EXERCISE MATERIALS:
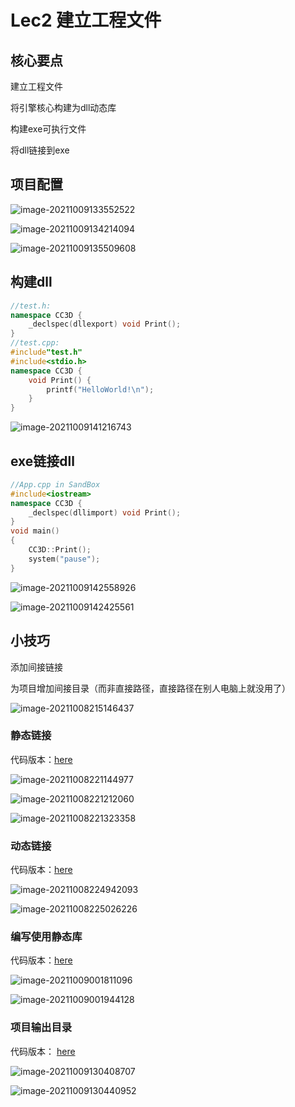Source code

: # Lec2 建立工程文件

## 核心要点

建立工程文件

将引擎核心构建为dll动态库

构建exe可执行文件

将dll链接到exe

## 项目配置

![image-20211009133552522](https://i.loli.net/2021/10/09/xNGmUPAnSr6fKhV.png)

![image-20211009134214094](https://i.loli.net/2021/10/09/fernlLdvmS6Iaw1.png)

![image-20211009135509608](https://i.loli.net/2021/10/09/BGFRXVJ8gIoPpni.png)

## 构建dll

```c++
//test.h:
namespace CC3D {
	_declspec(dllexport) void Print();
}
//test.cpp:
#include"test.h"
#include<stdio.h>
namespace CC3D {
	void Print() {
		printf("HelloWorld!\n");
	}
}
```

![image-20211009141216743](https://i.loli.net/2021/10/09/TV6ZuiqbLgwOxe7.png)

## exe链接dll

```cpp
//App.cpp in SandBox
#include<iostream>
namespace CC3D {
	_declspec(dllimport) void Print();
}
void main()
{
	CC3D::Print();
	system("pause");
}
```

![image-20211009142558926](https://i.loli.net/2021/10/09/QDF6ENJuZiPVWg5.png)

![image-20211009142425561](https://i.loli.net/2021/10/09/s61ai8oUuz59Y4k.png)

## 小技巧

添加间接链接

为项目增加间接目录（而非直接路径，直接路径在别人电脑上就没用了）

![image-20211008215146437](https://i.loli.net/2021/10/08/DG5dYLAOXTKNfPg.png)

### 静态链接

代码版本：[here](https://github.com/Graphic-researcher/Crosa-Conty-3D/tree/43ef369549fd59bc0643af47de6bc2f7130615dd/HTC/Project/CC3D)

![image-20211008221144977](https://i.loli.net/2021/10/08/xECiXTfuAba6zBp.png)

![image-20211008221212060](https://i.loli.net/2021/10/08/pjyt9cxPh3l5fDb.png)

![image-20211008221323358](https://i.loli.net/2021/10/08/wcXeimHf4Dx8g1E.png)

### 动态链接

代码版本：[here](https://github.com/Graphic-researcher/Crosa-Conty-3D/tree/461d56a91c014d53425d9a779e4652fedf549e8e/HTC/Project/CC3D)

![image-20211008224942093](https://i.loli.net/2021/10/08/hN2GngBi6lYZ4IJ.png)

![image-20211008225026226](https://i.loli.net/2021/10/08/kqx2Cev96uGSEHs.png)

### 编写使用静态库

代码版本：[here](https://github.com/Graphic-researcher/Crosa-Conty-3D/tree/a1179996c82a1ed9a2d206817a9f15f2076d468e/HTC/Project/CC3D)

![image-20211009001811096](https://i.loli.net/2021/10/09/9DcAgrZO5SGfh2V.png)

![image-20211009001944128](https://i.loli.net/2021/10/09/fZIgcFL42VvnwQu.png)

### 项目输出目录

代码版本： [here](https://github.com/Graphic-researcher/Crosa-Conty-3D/tree/d264d0ab682f16c152118fff939360f8b054ed07/HTC/Project/CC3D)

![image-20211009130408707](https://i.loli.net/2021/10/09/lA6G9HOW7PfedUD.png)

![image-20211009130440952](https://i.loli.net/2021/10/09/WBhC8V2IpZcY3Kr.png)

DIRECTIONS FOR THIS TASK: What lines of the preceding data include the string "github"? Pull them out.

ANSWER SPACE:
代码版本：[here](https://github.com/Graphic-researcher/Crosa-Conty-3D/tree/43ef369549fd59bc0643af47de6bc2f7130615dd/HTC/Project/CC3D)
代码版本：[here](https://github.com/Graphic-researcher/Crosa-Conty-3D/tree/461d56a91c014d53425d9a779e4652fedf549e8e/HTC/Project/CC3D)
代码版本：[here](https://github.com/Graphic-researcher/Crosa-Conty-3D/tree/a1179996c82a1ed9a2d206817a9f15f2076d468e/HTC/Project/CC3D)
代码版本： [here](https://github.com/Graphic-researcher/Crosa-Conty-3D/tree/d264d0ab682f16c152118fff939360f8b054ed07/HTC/Project/CC3D)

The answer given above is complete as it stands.